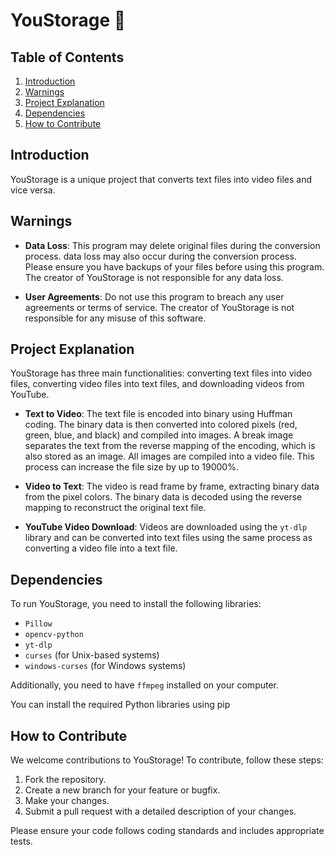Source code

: # YouStorage 🔁

## Table of Contents

1. [Introduction](#introduction)
2. [Warnings](#warnings)
3. [Project Explanation](#project-explanation)
4. [Dependencies](#dependencies)
5. [How to Contribute](#how-to-contribute)

## Introduction

YouStorage is a unique project that converts text files into video files and vice versa.

## Warnings

- **Data Loss**: This program may delete original files during the conversion process. data loss may also occur during the conversion process. Please ensure you have backups of your files before using this program. The creator of YouStorage is not responsible for any data loss.

- **User Agreements**: Do not use this program to breach any user agreements or terms of service. The creator of YouStorage is not responsible for any misuse of this software.

## Project Explanation

YouStorage has three main functionalities: converting text files into video files, converting video files into text files, and downloading videos from YouTube.

- **Text to Video**: The text file is encoded into binary using Huffman coding. The binary data is then converted into colored pixels (red, green, blue, and black) and compiled into images. A break image separates the text from the reverse mapping of the encoding, which is also stored as an image. All images are compiled into a video file. This process can increase the file size by up to 19000%.

- **Video to Text**: The video is read frame by frame, extracting binary data from the pixel colors. The binary data is decoded using the reverse mapping to reconstruct the original text file.

- **YouTube Video Download**: Videos are downloaded using the `yt-dlp` library and can be converted into text files using the same process as converting a video file into a text file.

## Dependencies

To run YouStorage, you need to install the following libraries:

- `Pillow`
- `opencv-python`
- `yt-dlp`
- `curses` (for Unix-based systems)
- `windows-curses` (for Windows systems)

Additionally, you need to have `ffmpeg` installed on your computer.

You can install the required Python libraries using pip

## How to Contribute

We welcome contributions to YouStorage! To contribute, follow these steps:

1. Fork the repository.
2. Create a new branch for your feature or bugfix.
3. Make your changes.
4. Submit a pull request with a detailed description of your changes.

Please ensure your code follows coding standards and includes appropriate tests.
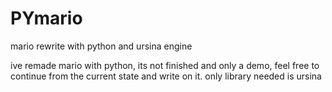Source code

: # PYmario
mario rewrite with python and ursina engine


ive remade mario with python,
its not finished and only a demo, feel free to continue from the current state and write on it.
only library needed is ursina
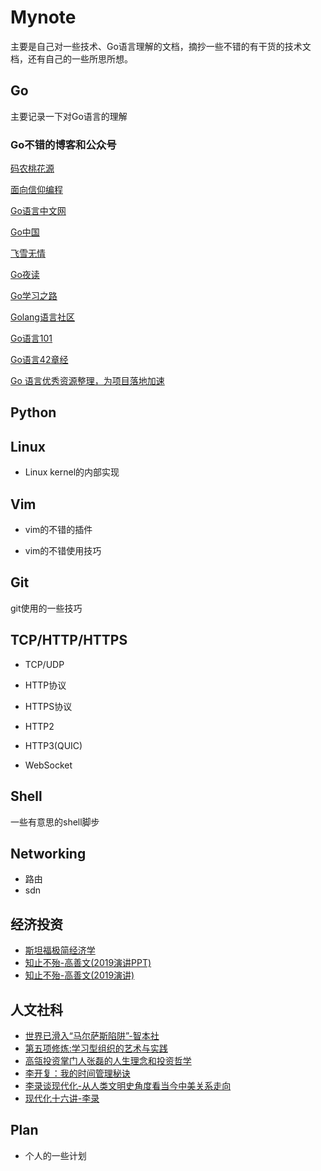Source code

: # Mynote

主要是自己对一些技术、Go语言理解的文档，摘抄一些不错的有干货的技术文档，还有自己的一些所思所想。

## Go

主要记录一下对Go语言的理解

### Go不错的博客和公众号

[码农桃花源](https://qcrao91.gitbook.io/go/)

[面向信仰编程](https://draveness.me/golang/)

[Go语言中文网](https://mp.weixin.qq.com/mp/profile_ext?action=home&__biz=MzAxMTA4Njc0OQ==&scene=124#wechat_redirect)

[Go中国](https://mp.weixin.qq.com/mp/profile_ext?action=home&__biz=MjM5OTcxMzE0MQ==&scene=124#wechat_redirect)

[飞雪无情](https://mp.weixin.qq.com/mp/profile_ext?action=home&__biz=MzI3MjU4Njk3Ng==&scene=124#wechat_redirect)

[Go夜读](https://mp.weixin.qq.com/mp/profile_ext?action=home&__biz=MzAwNTc3OTE5Mg==&scene=124#wechat_redirect)

[Go学习之路](https://github.com/developer-learning/learning-golang)

[Golang语言社区](https://cloud.tencent.com/developer/column/2170)

[Go语言101](https://gfw.go101.org/article/101.html)

[Go语言42章经](https://github.com/ffhelicopter/Go42/blob/master/SUMMARY.md)

[Go 语言优秀资源整理，为项目落地加速](https://shockerli.net/post/go-awesome/)

## Python



## Linux

* Linux kernel的内部实现

    

## Vim

* vim的不错的插件

* vim的不错使用技巧

    

## Git

git使用的一些技巧



## TCP/HTTP/HTTPS

* TCP/UDP
* HTTP协议
* HTTPS协议

* HTTP2
* HTTP3(QUIC)
* WebSocket



## Shell

一些有意思的shell脚步



## Networking

* 路由
* sdn



## 经济投资
* [斯坦福极简经济学](https://github.com/lizj3624/mynote/blob/master/reading-notes/%E8%AF%BB%E3%80%8A%E6%96%AF%E5%9D%A6%E7%A6%8F%E6%9E%81%E7%AE%80%E7%BB%8F%E6%B5%8E%E5%AD%A6%E3%80%8B%E4%B8%80%E4%BA%9B%E6%80%BB%E7%BB%93.md)
* [知止不殆-高善文(2019演讲PPT)](https://github.com/lizj3624/mynote/blob/master/reading-notes/%E7%9F%A5%E6%AD%A2%E4%B8%8D%E6%AE%86_%E9%AB%98%E5%96%84%E6%96%87.pdf)
* [知止不殆-高善文(2019演讲)](https://www.youtube.com/watch?v=zzQ3vC6svB4)

## 人文社科

* [世界已滑入“马尔萨斯陷阱”-智本社](https://mp.weixin.qq.com/s/l4vAX3o7HrVQSwjOrRuOYA)
* [第五项修炼:学习型组织的艺术与实践](https://github.com/lizj3624/mynote/blob/master/reading-notes/%E7%AC%AC%E4%BA%94%E9%A1%B9%E4%BF%AE%E7%82%BC%EF%BC%9A%E5%AD%A6%E4%B9%A0%E5%9E%8B%E7%BB%84%E7%BB%87%E7%9A%84%E8%89%BA%E6%9C%AF%E4%B8%8E%E5%AE%9E%E8%B7%B5.md)
* [高瓴投资掌门人张磊的人生理念和投资哲学](https://github.com/lizj3624/mynote/blob/master/reading-notes/%E9%AB%98%E7%93%B4%E6%8A%95%E8%B5%84%E6%8E%8C%E9%97%A8%E4%BA%BA%E5%BC%A0%E7%A3%8A%E7%9A%84%E4%BA%BA%E7%94%9F%E7%90%86%E5%BF%B5%E5%92%8C%E6%8A%95%E8%B5%84%E5%93%B2%E5%AD%A6.md)
* [李开复：我的时间管理秘诀](https://github.com/lizj3624/mynote/blob/master/reading-notes/%E6%9D%8E%E5%BC%80%E5%A4%8D%EF%BC%9A%E6%88%91%E7%9A%84%E6%97%B6%E9%97%B4%E7%AE%A1%E7%90%86%E7%A7%98%E8%AF%80.md)
* [李录谈现代化-从人类文明史角度看当今中美关系走向](https://github.com/lizj3624/mynote/blob/master/reading-notes/%E6%9D%8E%E5%BD%95%E8%B0%88%E7%8E%B0%E4%BB%A3%E5%8C%96-%E4%BB%8E%E4%BA%BA%E7%B1%BB%E6%96%87%E6%98%8E%E5%8F%B2%E8%A7%92%E5%BA%A6%E7%9C%8B%E5%BD%93%E4%BB%8A%E4%B8%AD%E7%BE%8E%E5%85%B3%E7%B3%BB%E8%B5%B0%E5%90%91.pdf)
* [现代化十六讲-李录](https://github.com/lizj3624/mynote/blob/master/reading-notes/%E7%8E%B0%E4%BB%A3%E5%8C%96%E5%8D%81%E5%85%AD%E8%AE%B2-%E6%9D%8E%E5%BD%95.pdf)


## Plan

* 个人的一些计划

** Prompt **
If a line of the data holds the string "library", list it.

** Response to this exercise **
- **YouTube Video Download**: Videos are downloaded using the `yt-dlp` library and can be converted into text files using the same process as converting a video file into a text file.
only library needed is ursina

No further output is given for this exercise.